Brief ▸
Copy out every line of the data that has the word "hydration" somewhere in it.

Data ▸

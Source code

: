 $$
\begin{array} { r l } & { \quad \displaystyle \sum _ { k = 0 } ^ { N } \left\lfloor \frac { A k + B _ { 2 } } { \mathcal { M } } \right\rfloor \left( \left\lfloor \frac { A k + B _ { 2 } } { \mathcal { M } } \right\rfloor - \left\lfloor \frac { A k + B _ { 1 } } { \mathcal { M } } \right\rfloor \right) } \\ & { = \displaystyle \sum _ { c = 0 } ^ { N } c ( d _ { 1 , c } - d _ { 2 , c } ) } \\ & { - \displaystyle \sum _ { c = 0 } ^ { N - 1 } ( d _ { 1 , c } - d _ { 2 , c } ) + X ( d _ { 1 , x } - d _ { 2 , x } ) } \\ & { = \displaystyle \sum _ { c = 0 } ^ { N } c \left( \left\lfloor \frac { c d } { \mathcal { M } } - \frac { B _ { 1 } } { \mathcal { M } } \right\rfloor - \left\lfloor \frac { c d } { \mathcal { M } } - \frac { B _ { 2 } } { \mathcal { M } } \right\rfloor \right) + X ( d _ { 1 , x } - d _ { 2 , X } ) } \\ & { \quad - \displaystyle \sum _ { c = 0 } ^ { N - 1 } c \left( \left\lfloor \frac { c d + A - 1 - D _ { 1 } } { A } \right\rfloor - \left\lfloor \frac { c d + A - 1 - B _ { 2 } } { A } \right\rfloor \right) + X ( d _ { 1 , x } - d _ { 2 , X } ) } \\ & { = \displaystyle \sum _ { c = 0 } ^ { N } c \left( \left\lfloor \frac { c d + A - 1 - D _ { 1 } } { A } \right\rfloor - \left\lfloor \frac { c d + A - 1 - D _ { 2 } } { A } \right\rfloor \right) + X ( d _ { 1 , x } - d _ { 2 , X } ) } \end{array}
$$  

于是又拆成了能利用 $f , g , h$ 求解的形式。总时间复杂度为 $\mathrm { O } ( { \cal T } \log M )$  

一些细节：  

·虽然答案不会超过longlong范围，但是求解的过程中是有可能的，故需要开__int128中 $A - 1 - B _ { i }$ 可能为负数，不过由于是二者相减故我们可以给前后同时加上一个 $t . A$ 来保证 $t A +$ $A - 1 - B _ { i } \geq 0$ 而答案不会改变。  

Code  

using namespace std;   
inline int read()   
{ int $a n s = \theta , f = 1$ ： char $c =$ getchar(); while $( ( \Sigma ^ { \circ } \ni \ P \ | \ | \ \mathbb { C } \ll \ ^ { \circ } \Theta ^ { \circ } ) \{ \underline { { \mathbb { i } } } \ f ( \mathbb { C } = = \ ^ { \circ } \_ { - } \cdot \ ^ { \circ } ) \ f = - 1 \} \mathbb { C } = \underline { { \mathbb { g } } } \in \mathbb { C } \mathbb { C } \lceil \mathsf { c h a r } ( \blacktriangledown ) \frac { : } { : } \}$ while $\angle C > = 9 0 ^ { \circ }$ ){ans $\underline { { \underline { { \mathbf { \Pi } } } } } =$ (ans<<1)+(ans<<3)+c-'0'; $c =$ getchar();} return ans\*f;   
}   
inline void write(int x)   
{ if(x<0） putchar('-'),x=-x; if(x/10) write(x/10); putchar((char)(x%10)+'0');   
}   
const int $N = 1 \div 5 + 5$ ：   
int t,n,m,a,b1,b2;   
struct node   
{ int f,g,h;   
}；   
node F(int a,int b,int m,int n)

...

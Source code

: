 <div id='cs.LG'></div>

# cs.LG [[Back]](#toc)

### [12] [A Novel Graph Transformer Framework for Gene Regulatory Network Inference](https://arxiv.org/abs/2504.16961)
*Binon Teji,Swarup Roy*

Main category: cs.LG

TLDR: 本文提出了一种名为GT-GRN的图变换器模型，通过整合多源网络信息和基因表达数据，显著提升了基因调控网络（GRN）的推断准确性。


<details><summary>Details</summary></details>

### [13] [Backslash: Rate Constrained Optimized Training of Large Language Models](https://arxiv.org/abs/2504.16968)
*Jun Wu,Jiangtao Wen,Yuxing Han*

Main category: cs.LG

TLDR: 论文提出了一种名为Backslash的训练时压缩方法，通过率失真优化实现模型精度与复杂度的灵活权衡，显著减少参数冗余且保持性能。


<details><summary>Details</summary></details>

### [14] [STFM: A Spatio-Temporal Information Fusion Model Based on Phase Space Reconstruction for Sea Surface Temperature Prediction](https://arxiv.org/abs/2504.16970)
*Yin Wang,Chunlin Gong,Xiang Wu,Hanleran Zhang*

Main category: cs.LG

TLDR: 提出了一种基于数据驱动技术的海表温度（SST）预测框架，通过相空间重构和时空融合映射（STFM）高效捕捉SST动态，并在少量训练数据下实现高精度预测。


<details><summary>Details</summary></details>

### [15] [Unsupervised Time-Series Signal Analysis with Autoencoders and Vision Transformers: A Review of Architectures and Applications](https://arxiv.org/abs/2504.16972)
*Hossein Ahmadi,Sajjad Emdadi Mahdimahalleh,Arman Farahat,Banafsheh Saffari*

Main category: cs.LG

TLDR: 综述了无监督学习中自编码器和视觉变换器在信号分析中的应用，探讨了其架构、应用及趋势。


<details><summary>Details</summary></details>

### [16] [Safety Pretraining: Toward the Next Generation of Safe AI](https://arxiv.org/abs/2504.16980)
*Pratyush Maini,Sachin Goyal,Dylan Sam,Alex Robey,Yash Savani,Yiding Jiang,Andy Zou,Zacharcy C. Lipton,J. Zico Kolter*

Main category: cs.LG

==

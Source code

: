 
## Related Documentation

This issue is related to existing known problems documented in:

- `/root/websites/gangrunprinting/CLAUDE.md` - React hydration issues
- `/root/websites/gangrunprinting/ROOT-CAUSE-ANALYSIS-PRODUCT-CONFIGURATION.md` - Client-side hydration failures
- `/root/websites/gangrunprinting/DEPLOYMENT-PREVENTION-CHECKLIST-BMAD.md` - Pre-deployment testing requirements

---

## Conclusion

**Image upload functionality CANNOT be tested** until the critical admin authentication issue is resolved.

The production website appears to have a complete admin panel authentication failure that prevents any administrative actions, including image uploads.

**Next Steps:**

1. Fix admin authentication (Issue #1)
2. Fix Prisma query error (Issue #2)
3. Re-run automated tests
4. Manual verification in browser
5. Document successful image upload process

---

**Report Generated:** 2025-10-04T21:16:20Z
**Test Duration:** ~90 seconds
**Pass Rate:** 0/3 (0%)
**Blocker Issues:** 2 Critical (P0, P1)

Response to this task ▸
- `/root/websites/gangrunprinting/CLAUDE.md` - React hydration issues
- `/root/websites/gangrunprinting/ROOT-CAUSE-ANALYSIS-PRODUCT-CONFIGURATION.md` - Client-side hydration failures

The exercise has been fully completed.